What role does Mr. Sappleton play in "The Open Window"?
Mr. Sappleton plays a very small role in "The Open Window." He is mainly one of the imaginary "ghosts" who appear heading for the open French window towards the end of the story and frighten Framton Nuttel so badly that the poor man goes running out of the house and down the country road. In plotting his story, Saki must have decided that he wanted to get all the men out of the way so that he would only have to deal with three characters: Framton, Vera, and Mrs. Sappleton. However, the author had to show the presence of the entire family, so he conceived the idea of having the three men all out hunting, and this gave him the idea of having Vera use them for her ghost story. She describes them in some detail to Framton, including the following.
Poor dear aunt, she has often told me how they went out, her husband with his white waterproof coat over his arm, and Ronnie, her youngest brother, singing 'Bertie, why do you bound?' as he always did to tease her, because she said it got on her nerves.
The white waterproof coat will serve to identify Mr. Sappleton. No doubt he is the member of the family to whom Framton's sister's letter of introduction was addressed. His only dialogue is the following.
"Here we are, my dear," said the bearer of the white mackintosh, coming in through the window, "fairly muddy, but most of it's dry. Who was that who bolted out as we came up?"
Mr. Sappleton's role is to frighten poor Framton as well as to serve as a spokesman for the other two hunters. His dialogue establishes beyond a doubt that he is not a ghost but just an ordinary country squire who has been out hunting. Vera has done such a good job of creating her story and acting horrified when the three men appear in the gathering dusk that the reader needs to be informed of the true facts. The men were never sucked into any bog. Vera just made up a story as a practical joke, and then she enhanced its effect by playing a role in her own little drama. Mrs. Sappleton cries:
"Here they are at last. Just in time for tea, and don't they look as if they were muddy up to the eyes!"

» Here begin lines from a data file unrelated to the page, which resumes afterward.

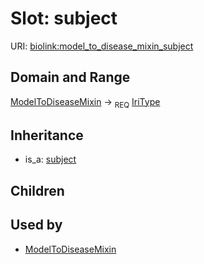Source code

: # Slot: subject




URI: [biolink:model_to_disease_mixin_subject](https://w3id.org/biolink/vocab/model_to_disease_mixin_subject)
## Domain and Range

[ModelToDiseaseMixin](ModelToDiseaseMixin.md) ->  <sub>REQ</sub> [IriType](IriType.md)
## Inheritance

 *  is_a: [subject](subject.md)
## Children

## Used by

 * [ModelToDiseaseMixin](ModelToDiseaseMixin.md)

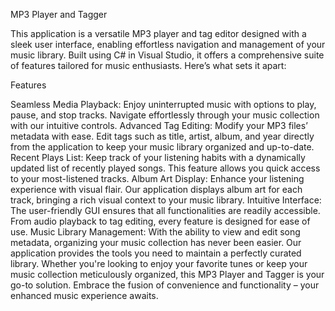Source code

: MP3 Player and Tagger

This application is a versatile MP3 player and tag editor designed with a sleek user interface, enabling effortless navigation and management of your music library. Built using C# in Visual Studio, it offers a comprehensive suite of features tailored for music enthusiasts. Here’s what sets it apart:

Features

Seamless Media Playback: Enjoy uninterrupted music with options to play, pause, and stop tracks. Navigate effortlessly through your music collection with our intuitive controls.
Advanced Tag Editing: Modify your MP3 files’ metadata with ease. Edit tags such as title, artist, album, and year directly from the application to keep your music library organized and up-to-date.
Recent Plays List: Keep track of your listening habits with a dynamically updated list of recently played songs. This feature allows you quick access to your most-listened tracks.
Album Art Display: Enhance your listening experience with visual flair. Our application displays album art for each track, bringing a rich visual context to your music library.
Intuitive Interface: The user-friendly GUI ensures that all functionalities are readily accessible. From audio playback to tag editing, every feature is designed for ease of use.
Music Library Management: With the ability to view and edit song metadata, organizing your music collection has never been easier. Our application provides the tools you need to maintain a perfectly curated library.
Whether you're looking to enjoy your favorite tunes or keep your music collection meticulously organized, this MP3 Player and Tagger is your go-to solution. Embrace the fusion of convenience and functionality – your enhanced music experience awaits.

Framton turns toward Vera to give her a look of sympathetic understanding, but:
The child was staring out through the open window with a dazed horror in her eyes.
This goggle-eyed look further serves to identify the three men as the ones who were supposedly killed by being sucked into a bog. Mrs. Sappleton's description of her husband and two brothers as looking "as if they were muddy up to the eyes" is important to the deception because their muddy condition, along with her husband's statement that they are all "fairly muddy," suggest they could look is if they had just managed somehow to pull themselves out of that bog after being entombed in it for three years.